Alternatively, assume the 3 letter agencies want to keep tabs on everyone, all the time, is more consistent with reality, at least as publicized. Jan 6 shows they are not much better at Pre-cog (stopping big crime or attacks in advance) in 2021 than they were in 2001, or they choose to allow them to occur… They are pretty good at rounding up the guilty after the fact, using the tracking data etc, however.

Also, IMO you have a human right to learn about anything you wish. It is intent, preparation, or implementing illegal actions that is and should be illegal.

Imagine if everyone searched something suspicious between their “real” searches, or had an add-on that did it automatically, what would that do?

factory reset.

Fresh starts are good things. :slight_smile: Especially if you have backups to recover important data, as you should.

Mainly don’t log into any site/service such as banking or social media(which if you are serious about privacy you should ignore such things) for example that has your real information as it would defeat the purpose… But i agree on everything else.

I have multiple ROMs of various configurations on multiple devices.
My daily driver, a Moto G5 Plus potter running multiple Nougat ROMs (MultiROM), I’ve been running one setup for some weeks now. LineageOS 14.1 unofficial build which is constantly updated. Though I’m not really a fan of LOS, the fact that it’s updated ( latest build is from November, current security patch is from July 2021) made it the candidate for this setup.

No GApps nor microG. Using UnifiedNlp and location backends. Using IVPN with its hardcore AntiTracker turned on. No access whatsoever to Google and Facebook domains. Also means no Aurora Store or NewPipe use. Not a problem.
Main browser (of two) is Iceraven (based on Firefox) that allows me to use the Privacy Redirect addon. YouTube links are handled by Invidious instances. Same for other things like reddit, twitter, etc.
UntrackeMe Lite is also used for redirects. Rooted so also using AFWall+ and AdAway. App Manager handles any in-app trackers in certain non-FLOSS apps I need.
Nice setup and I haven’t been wanting or felt limited.

The other devices and ROMs (Pie down to KitKat) are either microG or UNlp based. Almost all with InviZible Pro (dnscrypt, TOR, I2P - with or without a separate VPN). All using Bromite WebView. Browsers are usually Privacy Browser, Monocles Browser, Mull, Iceraven, Ungoogled Chromium, Bromite, or SmartCookieWeb-Preview (can also use Privacy Redirect).

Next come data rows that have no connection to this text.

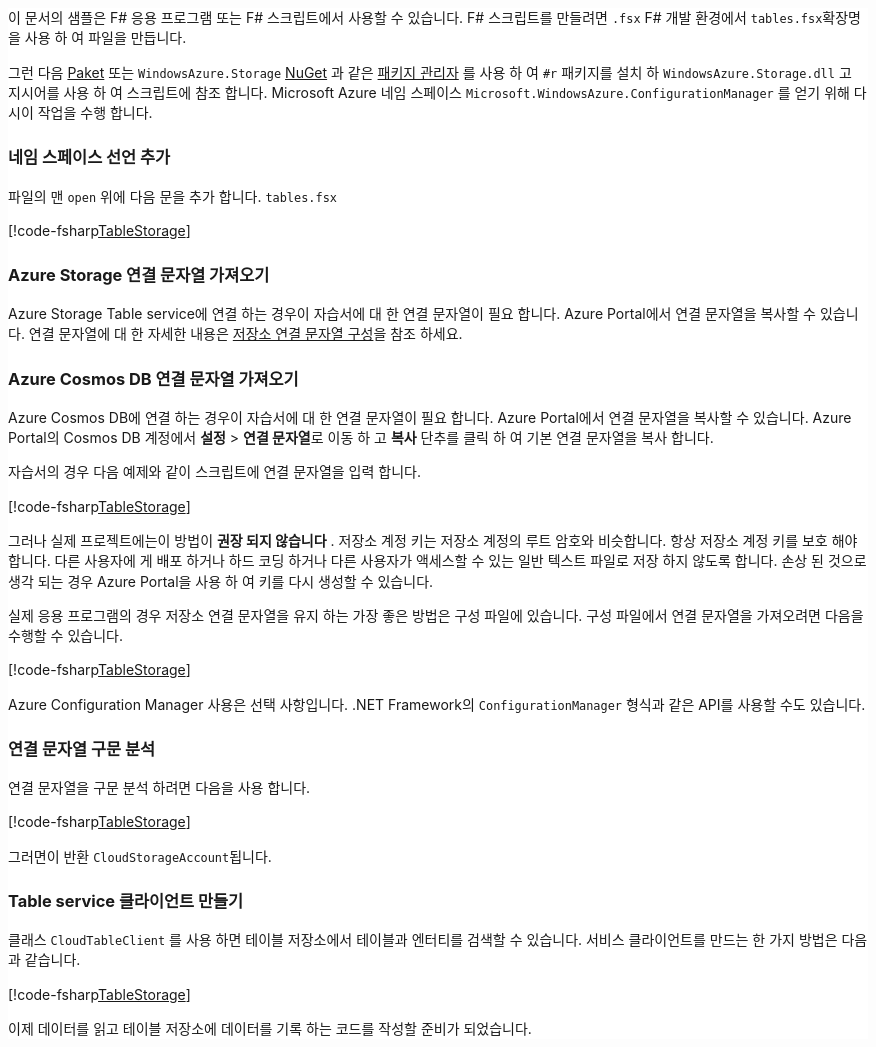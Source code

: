 이 문서의 샘플은 F# 응용 프로그램 또는 F# 스크립트에서 사용할 수 있습니다. F# 스크립트를 만들려면 `.fsx` F# 개발 환경에서 `tables.fsx`확장명을 사용 하 여 파일을 만듭니다.

그런 다음 [Paket](https://fsprojects.github.io/Paket/) 또는 `WindowsAzure.Storage` [NuGet](https://www.nuget.org/) 과 같은 [패키지 관리자](package-management.md) 를 사용 하 여 `#r` 패키지를 설치 하 `WindowsAzure.Storage.dll` 고 지시어를 사용 하 여 스크립트에 참조 합니다. Microsoft Azure 네임 스페이스 `Microsoft.WindowsAzure.ConfigurationManager` 를 얻기 위해 다시이 작업을 수행 합니다.

### <a name="add-namespace-declarations"></a>네임 스페이스 선언 추가

파일의 맨 `open` 위에 다음 문을 추가 합니다. `tables.fsx`

[!code-fsharp[TableStorage](~/samples/snippets/fsharp/azure/table-storage.fsx#L1-L5)]

### <a name="get-your-azure-storage-connection-string"></a>Azure Storage 연결 문자열 가져오기

Azure Storage Table service에 연결 하는 경우이 자습서에 대 한 연결 문자열이 필요 합니다. Azure Portal에서 연결 문자열을 복사할 수 있습니다. 연결 문자열에 대 한 자세한 내용은 [저장소 연결 문자열 구성](/azure/storage/storage-configure-connection-string)을 참조 하세요.

### <a name="get-your-azure-cosmos-db-connection-string"></a>Azure Cosmos DB 연결 문자열 가져오기

Azure Cosmos DB에 연결 하는 경우이 자습서에 대 한 연결 문자열이 필요 합니다. Azure Portal에서 연결 문자열을 복사할 수 있습니다. Azure Portal의 Cosmos DB 계정에서 **설정** > **연결 문자열**로 이동 하 고 **복사** 단추를 클릭 하 여 기본 연결 문자열을 복사 합니다. 

자습서의 경우 다음 예제와 같이 스크립트에 연결 문자열을 입력 합니다.

[!code-fsharp[TableStorage](~/samples/snippets/fsharp/azure/table-storage.fsx#L11-L11)]

그러나 실제 프로젝트에는이 방법이 **권장 되지 않습니다** . 저장소 계정 키는 저장소 계정의 루트 암호와 비슷합니다. 항상 저장소 계정 키를 보호 해야 합니다. 다른 사용자에 게 배포 하거나 하드 코딩 하거나 다른 사용자가 액세스할 수 있는 일반 텍스트 파일로 저장 하지 않도록 합니다. 손상 된 것으로 생각 되는 경우 Azure Portal을 사용 하 여 키를 다시 생성할 수 있습니다.

실제 응용 프로그램의 경우 저장소 연결 문자열을 유지 하는 가장 좋은 방법은 구성 파일에 있습니다. 구성 파일에서 연결 문자열을 가져오려면 다음을 수행할 수 있습니다.

[!code-fsharp[TableStorage](~/samples/snippets/fsharp/azure/table-storage.fsx#L13-L15)]

Azure Configuration Manager 사용은 선택 사항입니다. .NET Framework의 `ConfigurationManager` 형식과 같은 API를 사용할 수도 있습니다.

### <a name="parse-the-connection-string"></a>연결 문자열 구문 분석

연결 문자열을 구문 분석 하려면 다음을 사용 합니다.

[!code-fsharp[TableStorage](~/samples/snippets/fsharp/azure/table-storage.fsx#L21-L22)]

그러면이 반환 `CloudStorageAccount`됩니다.

### <a name="create-the-table-service-client"></a>Table service 클라이언트 만들기

클래스 `CloudTableClient` 를 사용 하면 테이블 저장소에서 테이블과 엔터티를 검색할 수 있습니다. 서비스 클라이언트를 만드는 한 가지 방법은 다음과 같습니다.

[!code-fsharp[TableStorage](~/samples/snippets/fsharp/azure/table-storage.fsx#L28-L29)]

이제 데이터를 읽고 테이블 저장소에 데이터를 기록 하는 코드를 작성할 준비가 되었습니다.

Practicing safe computing always (a necessity when running older operating systems, desktop or mobile, never cared for the latest and greatest with their various limitations).

To be clear the issues I have with vpns are, that while they hide you from an isp they can now see your traffic. Additionally a decent amount of so called no log vpns have been debunked and proven to track and/or sell some user data. Essentially you now have to worry about not just the isp but also now the vpn providor finding out things about you.

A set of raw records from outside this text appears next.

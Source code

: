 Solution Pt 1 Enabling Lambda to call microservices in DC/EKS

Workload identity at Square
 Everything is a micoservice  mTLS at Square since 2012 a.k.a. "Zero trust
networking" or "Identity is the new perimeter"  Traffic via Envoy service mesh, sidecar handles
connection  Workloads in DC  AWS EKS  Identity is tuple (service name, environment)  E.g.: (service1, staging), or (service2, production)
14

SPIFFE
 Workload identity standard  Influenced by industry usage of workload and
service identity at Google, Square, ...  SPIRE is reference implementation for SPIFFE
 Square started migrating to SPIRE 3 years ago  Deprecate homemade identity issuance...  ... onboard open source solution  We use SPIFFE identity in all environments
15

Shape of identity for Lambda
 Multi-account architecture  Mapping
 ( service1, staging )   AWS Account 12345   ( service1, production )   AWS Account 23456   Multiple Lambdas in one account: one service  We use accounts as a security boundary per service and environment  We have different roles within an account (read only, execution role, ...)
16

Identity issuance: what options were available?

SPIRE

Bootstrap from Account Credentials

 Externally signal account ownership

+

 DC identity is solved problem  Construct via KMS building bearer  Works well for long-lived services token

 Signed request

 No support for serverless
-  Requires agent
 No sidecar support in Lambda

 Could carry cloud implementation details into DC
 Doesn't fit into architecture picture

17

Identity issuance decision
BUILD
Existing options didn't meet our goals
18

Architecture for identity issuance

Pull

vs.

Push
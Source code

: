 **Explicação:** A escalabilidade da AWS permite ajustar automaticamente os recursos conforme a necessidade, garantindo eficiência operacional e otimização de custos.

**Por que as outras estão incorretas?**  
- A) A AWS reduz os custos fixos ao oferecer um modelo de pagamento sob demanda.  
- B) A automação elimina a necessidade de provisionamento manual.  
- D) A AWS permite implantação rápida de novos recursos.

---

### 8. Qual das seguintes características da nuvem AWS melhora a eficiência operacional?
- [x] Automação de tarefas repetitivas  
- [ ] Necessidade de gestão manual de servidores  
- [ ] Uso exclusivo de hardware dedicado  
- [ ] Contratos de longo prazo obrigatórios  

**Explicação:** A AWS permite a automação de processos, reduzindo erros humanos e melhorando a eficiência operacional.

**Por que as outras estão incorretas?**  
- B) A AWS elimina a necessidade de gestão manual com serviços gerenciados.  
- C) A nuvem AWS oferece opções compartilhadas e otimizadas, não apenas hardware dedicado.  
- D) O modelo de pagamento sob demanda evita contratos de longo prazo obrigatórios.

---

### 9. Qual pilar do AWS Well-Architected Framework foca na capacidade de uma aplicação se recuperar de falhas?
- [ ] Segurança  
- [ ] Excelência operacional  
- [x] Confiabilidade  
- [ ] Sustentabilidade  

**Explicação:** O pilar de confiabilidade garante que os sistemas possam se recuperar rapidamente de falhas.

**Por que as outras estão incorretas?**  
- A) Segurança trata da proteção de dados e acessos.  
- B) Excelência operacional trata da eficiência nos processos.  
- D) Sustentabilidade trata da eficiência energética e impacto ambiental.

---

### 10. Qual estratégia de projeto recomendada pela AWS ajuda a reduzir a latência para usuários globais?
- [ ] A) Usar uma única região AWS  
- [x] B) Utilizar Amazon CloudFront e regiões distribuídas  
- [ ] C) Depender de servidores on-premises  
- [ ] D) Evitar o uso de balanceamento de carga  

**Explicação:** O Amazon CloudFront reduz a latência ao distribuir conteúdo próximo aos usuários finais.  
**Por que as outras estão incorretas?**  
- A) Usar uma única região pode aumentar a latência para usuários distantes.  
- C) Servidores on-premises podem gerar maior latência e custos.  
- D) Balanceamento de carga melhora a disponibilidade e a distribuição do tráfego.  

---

This is why I say try to stay as legal as posible with your searches and messages but at the ame time get the message you want through. Whether a search, or a text.

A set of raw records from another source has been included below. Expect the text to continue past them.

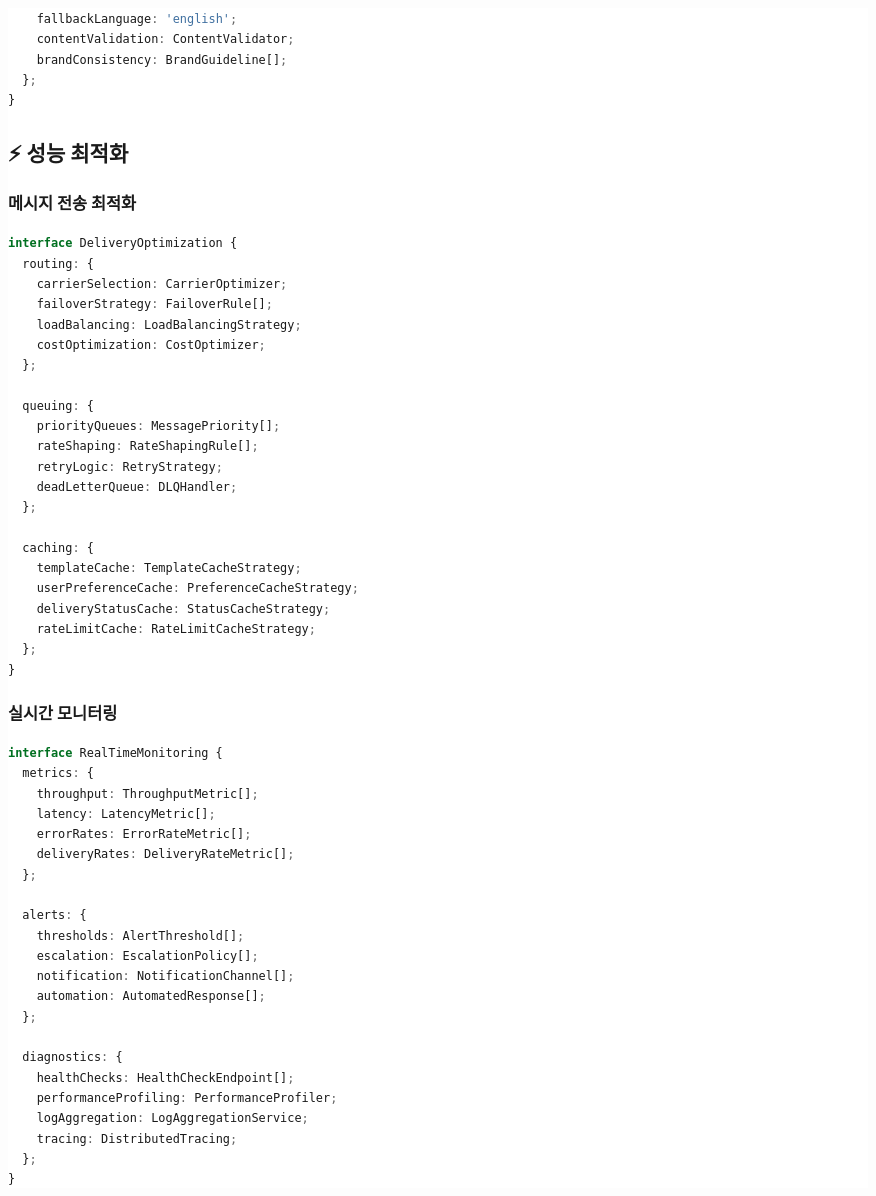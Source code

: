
 ```typescript
    fallbackLanguage: 'english';
    contentValidation: ContentValidator;
    brandConsistency: BrandGuideline[];
  };
}
```

## ⚡ 성능 최적화

### 메시지 전송 최적화
```typescript
interface DeliveryOptimization {
  routing: {
    carrierSelection: CarrierOptimizer;
    failoverStrategy: FailoverRule[];
    loadBalancing: LoadBalancingStrategy;
    costOptimization: CostOptimizer;
  };
  
  queuing: {
    priorityQueues: MessagePriority[];
    rateShaping: RateShapingRule[];
    retryLogic: RetryStrategy;
    deadLetterQueue: DLQHandler;
  };
  
  caching: {
    templateCache: TemplateCacheStrategy;
    userPreferenceCache: PreferenceCacheStrategy;
    deliveryStatusCache: StatusCacheStrategy;
    rateLimitCache: RateLimitCacheStrategy;
  };
}
```

### 실시간 모니터링
```typescript
interface RealTimeMonitoring {
  metrics: {
    throughput: ThroughputMetric[];
    latency: LatencyMetric[];
    errorRates: ErrorRateMetric[];
    deliveryRates: DeliveryRateMetric[];
  };
  
  alerts: {
    thresholds: AlertThreshold[];
    escalation: EscalationPolicy[];
    notification: NotificationChannel[];
    automation: AutomatedResponse[];
  };
  
  diagnostics: {
    healthChecks: HealthCheckEndpoint[];
    performanceProfiling: PerformanceProfiler;
    logAggregation: LogAggregationService;
    tracing: DistributedTracing;
  };
}
```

Another reason to do vpns other then privacy would be for banking and finances, and if the vpn is trusted to had never been hacked into once ever once then Maybe i’d say use it in that scenario but not for privacy because the vpn could likely be out to get you like your isp, maybe not as bad intentions. Maybe worse intentions. Depends on who controls the vpn in question, but again some of the seemingly safe vpns got busted before but just not all of them yet.